Archive for April, 2006

The key to customer relations management

Don’t send out an email that starts:

Dear XX XXXXX

…then continues with:

Thank you for recently entering our North Carolina Sweet Potato competition in conjunction with Sainsbury’s, Onlinetravel.com and American Airlines.

You what? I entered a Sweet Potato competition!? When?

We received an incredible number of entries and on this occasion we’re sorry to advise that you weren’t one of our lucky winners.

Now you’re just being mean :-(

If you would prefer not to receive this type of information please click here.

You complete numpties. There’s no link to click! GAAAAHHH!!!

4 days of continuous biking

Friday: Leckhampton Hill, Orange 222.

It all came together today: The sun was out, the ground was dry and most of The Hills Have Eyes crew were riding. Simon was up there, so as is traditional, we spent a good while sessioning stuff. Great fun was had on Stu’s Roosty corners – driftorama! Nick and Si were getting proper sideways on the way through there, Sam Hill stylee. Proper bo!

Saturday: Gethin, Orange 222.

Myself, Anton, Nick and Brett headed over to Gethin in South Wales for the Dragon Downhill uplift day. Unfortunately, the uplift part of the day was shrouded in controversy, but the riding itself was fantastic.

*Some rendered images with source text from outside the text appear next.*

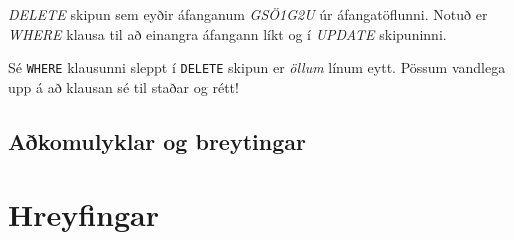 \begin{example}
\caption[DELETE]{\emph{DELETE} skipun sem eyðir áfanganum \emph{GSÖ1G2U} úr áfangatöflunni. Notuð er \emph{WHERE} klausa til að einangra áfangann líkt og í \emph{UPDATE} skipuninni.}
\label{sql:k7d4-delete}
\centering
{}
\end{example}

Sé \verb|WHERE| klausunni sleppt í \verb|DELETE| skipun er \emph{öllum} línum eytt. Pössum vandlega upp á að klausan sé til staðar og rétt!
\subsection{Aðkomulyklar og breytingar}

\section{Hreyfingar} %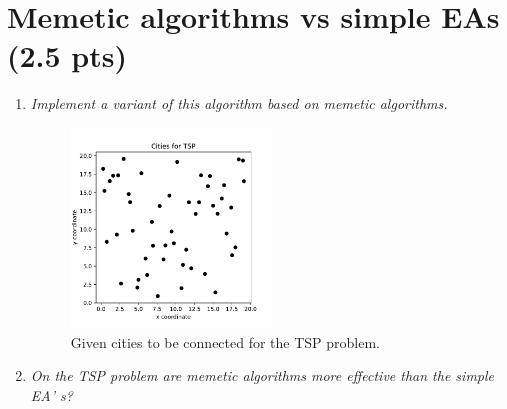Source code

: \documentclass{article}
\begin{document}
\section{Memetic algorithms vs simple EAs (2.5 pts)}
\begin{enumerate}[label=\alph*)]
    \item \textit{Implement a variant of this algorithm based on memetic algorithms.} \\
    
    \begin{figure}[H]
        \centering
        \includegraphics[width=0.5\textwidth]{Assignment 1/Figures/A1_6a.pdf}
        \caption{Given cities to be connected for the TSP problem.}
        \label{fig:A1_6a}
    \end{figure}

    \item \textit{On the TSP problem are memetic algorithms more effective than the simple EA’ s? } \\
\end{enumerate}

\end{document}
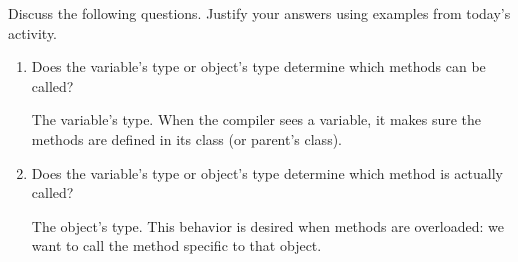 \Q \label{key3}
Discuss the following questions. Justify your answers using examples from today's activity.

\begin{enumerate}
\item Does the variable's type or object's type determine which methods can be called?

\begin{answer}[3em]
The variable's type.
When the compiler sees a variable, it makes sure the methods are defined in its class (or parent's class).
\end{answer}

\item Does the variable's type or object's type determine which method is actually called?

\begin{answer}[3em]
The object's type.
This behavior is desired when methods are overloaded: we want to call the method specific to that object.
\end{answer}
\end{enumerate}
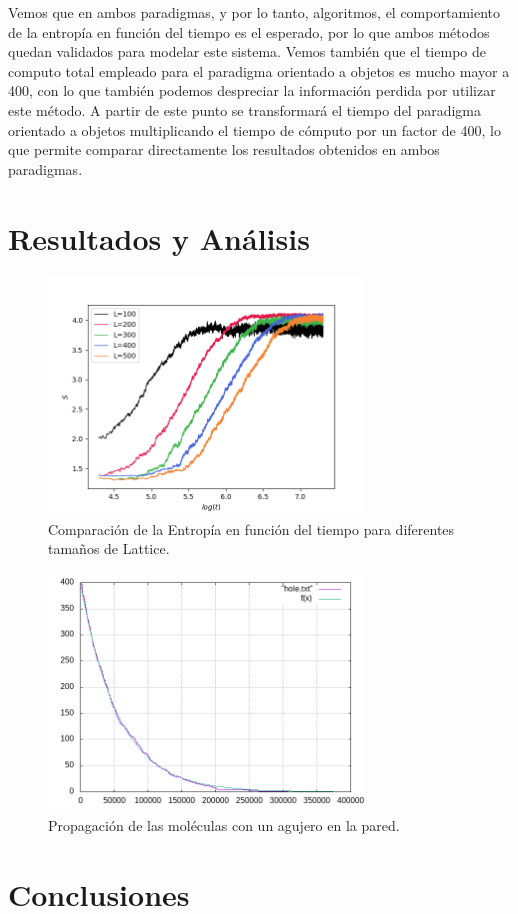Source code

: \documentclass[12pt,twocolumn]{article}
\begin{document}
Vemos que en ambos paradigmas, y por lo tanto, algoritmos, el comportamiento de la entropía 
en función del tiempo es el esperado, por lo que ambos métodos quedan validados para modelar 
este sistema. Vemos también que el tiempo de computo total empleado para el paradigma orientado 
a objetos es mucho mayor a 400, con lo que también podemos despreciar la información perdida 
por utilizar este método. A partir de este punto se transformará el tiempo del paradigma 
orientado a objetos multiplicando el tiempo de cómputo por un factor de 400, lo que permite 
comparar directamente los resultados obtenidos en ambos paradigmas.

\section{Resultados y Análisis}

\begin{figure}
    \centering
    \includegraphics[width=0.75\textwidth]{figs/S_vs_t_sizes.png}
    \caption{Comparación de la Entropía en función del tiempo para diferentes tamaños de Lattice.}
    \label{fig:hole}
\end{figure}

\begin{figure}
    \centering
    \includegraphics[width=0.75\textwidth]{figs/hole.png}
    \caption{Propagación de las moléculas con un agujero en la pared.}
    \label{fig:hole}
\end{figure}




\section{Conclusiones}
\end{document}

First, the uplift: New Health & Safety regulations were recently introduced, meaning that bikes and bikers need to be separated on the uplift trucks, bikers must be seated and helmets must be worn on-board. The trucks are also speed-limited. No bad thing in itself, except that it halved the number of bikes that could fit onto a truck (we were managing 19-20 per truck), which meant massive queues and plenty of disgruntled riders. Jason Carpenter told us that there were 150 riders on the day and they were only getting 98 up the hill every hour. Clearly that’s not good enough and there is work to be done. Still, kudos and thanks to Jason and the team for sticking with it. Without them we wouldn’t have the Dragon Downhill series at all.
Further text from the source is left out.